Para nove cinéfilos lisboetas, a magia do cinema não termina quando se acendem as luzes da sala de exibição. Nem a magia nem o trabalho.
Amigos de longa data, Sónia Trincheiras, Bruno Castro, Ana Pinto Gonçalves, Cláudia Lomba, Sofia Machaqueiro, Julieta Pracana, João Borges, Inês Bernardo e José Mário Silva são as estrelas do Alvalade Cineclube, um projeto concebido com as pretensões de uma curta-metragem, mas que após dois anos cresceu e agora programa uma sequela com espírito arrasa-quarteirão.

Até dezembro, o cineclube ocupou o teatro do Centro Cívico Edmundo Pedro, um simpático prédio de arquitetura modernista, antiga sede da Junta de Freguesia de Alvalade e hoje um centro de convivência comunitária.
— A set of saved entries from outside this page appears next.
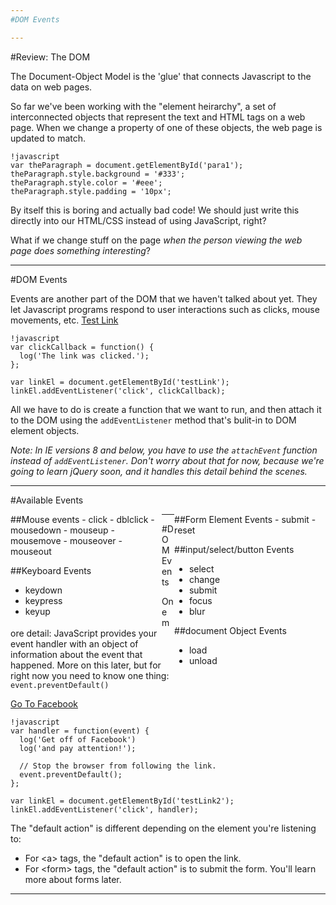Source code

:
 ```yaml
---
#DOM Events

---
```

#Review: The DOM

The Document-Object Model is the 'glue' that connects Javascript to the data on web pages.

<p id="para1">So far we've been working with the "element heirarchy", a set 
of interconnected objects that represent the text and HTML tags on a web page.
When we change a property of one of these objects, the web page is updated 
to match.</p>

    !javascript
    var theParagraph = document.getElementById('para1');
    theParagraph.style.background = '#333';
    theParagraph.style.color = '#eee';
    theParagraph.style.padding = '10px';

By itself this is boring and actually bad code! We should just write this
directly into our HTML/CSS instead of using JavaScript, right?

What if we change stuff on the page _when the person viewing the web page
does something interesting_?

---
#DOM Events

Events are another part of the DOM that we haven't talked about yet. They let 
Javascript programs respond to user interactions such as clicks, mouse movements, etc. 
<a href="#" id="testLink">Test Link</a>

    !javascript
    var clickCallback = function() {
      log('The link was clicked.');
    };

    var linkEl = document.getElementById('testLink');
    linkEl.addEventListener('click', clickCallback);

All we have to do is create a function that we want to run, and then attach it 
to the DOM using the `addEventListener` method that's bulit-in to DOM element
objects.

*Note: In IE versions 8 and below, you have to use the `attachEvent` function
instead of `addEventListener`. Don't worry about that for now, because we're
going to learn jQuery soon, and it handles this detail behind the scenes.*

---
#Available Events
<div style="width: 48%; float: left;">
##Mouse events
-	click
-	dblclick
-	mousedown
-	mouseup
-	mousemove
-	mouseover
-	mouseout

##Keyboard Events
-	keydown
-	keypress
-	keyup
</div>
<div style="width: 48%; float: right;">
##Form Element Events
-	submit
-	reset

##input/select/button Events
-	select
-	change
-	submit
-	focus
-	blur

##document Object Events
-	load
- unload
</div>

---
#DOM Events

One more detail: JavaScript provides your event handler with an object of
information about the event that happened. More on this later,
but for right now you need to know one thing: `event.preventDefault()`

<a href="http://facebook.com/" id="testLink2">Go To Facebook</a>

    !javascript
    var handler = function(event) {
      log('Get off of Facebook')
      log('and pay attention!');

      // Stop the browser from following the link.
      event.preventDefault();
    };

    var linkEl = document.getElementById('testLink2');
    linkEl.addEventListener('click', handler);

The "default action" is different depending on the element you're listening to:

- For &lt;a&gt; tags, the "default action" is to open the link.
- For &lt;form&gt; tags, the "default action" is to submit the form. You'll
learn more about forms later.
	
---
A reforma programada para o espaço, entretanto, forçou uma mudança de morada e a partir de 13 de janeiro as sessões semanais acontecem na sala Fernando Lopes, na Universidade Lusófona.

A mudança não representa apenas uma alteração de cenário. “Pretendemos fazer deste desafio uma oportunidade e dar um passo à frente”, adianta o gestor de projetos Bruno Castro, um dos nove fundadores do cineclube. O guião para a nova temporada prevê o retomar das sessões infantis aos domingos e a criação de uma campanha de fidelização de sócios para ajudar a cobrir os custos operacionais.
A memória dos cinemas de rua
Concebido a “dezoito mãos”, o cineclube não está em Alvalade por acaso. Todos os nove integrantes viveram no bairro em alguma fase da vida – quatro ainda vivem – e guardam lembranças afetivas da freguesia, além das memórias das tardes de cinema numa das várias salas que se estendiam pela avenida de Roma.
Entre elas, o mítico Cine Alvalade, na esquina com a avenida dos Estados Unidos da América, próximo de outro ex-libris do bairro, o café Vá-Vá. Aberto na década de 1950, com lotação para 1.485 espectadores, o espaço funcionou até meados dos anos 1980, quando os cinemas dos centros comerciais começaram a “matar” as salas de rua.
Destino semelhante conheceram outros cinemas, como o Quarteto, na vizinha rua Flores de Lima, e os cine Vox (depois, King), Roma e Londres, já nos limites com o Areeiro. Atualmente, há apenas um cinema de rua em Alvalade, o Cinema City, com quatro salas a funcionar desde 2009, no número 100 da avenida de Roma.
“O cineclube nasceu para manter viva a tradição lisboeta dos cinemas de rua, de bairro”, conta Bruno. Isso em parte explica a principal estratégia de divulgação dos filmes, através de cartazes fixados em cafés e demais estabelecimentos comerciais de Alvalade, para além das postagens nos perfis do cineclube no Facebook e Instagram.
A atmosfera do cineclube de ponto de encontro entre os vizinhos confirma-se pela familiar repetição de rostos a cada sessão ou quando um dos cineclubistas é reconhecido por um dos frequentadores durante um passeio pelas ruas de Alvalade. “Apesar disso, há pessoas que vêm da Margem Sul, por exemplo. Além dos estrangeiros, é claro”, explica Bruno.
A expetativa dos cineclubistas é a de que os frequentadores fiéis acompanhem a mudança para a sala de cinema Fernando Lopes
Os estrangeiros, aliás, encontram no Alvalade Cineclube a possibilidade de assistirem a uma sessão de cinema mesmo sem o domínio completo da língua portuguesa. Como muitos filmes passam ao largo do circuito comercial de Portugal, às vezes chegam à programação com legendas noutros idiomas, como o inglês ou o francês.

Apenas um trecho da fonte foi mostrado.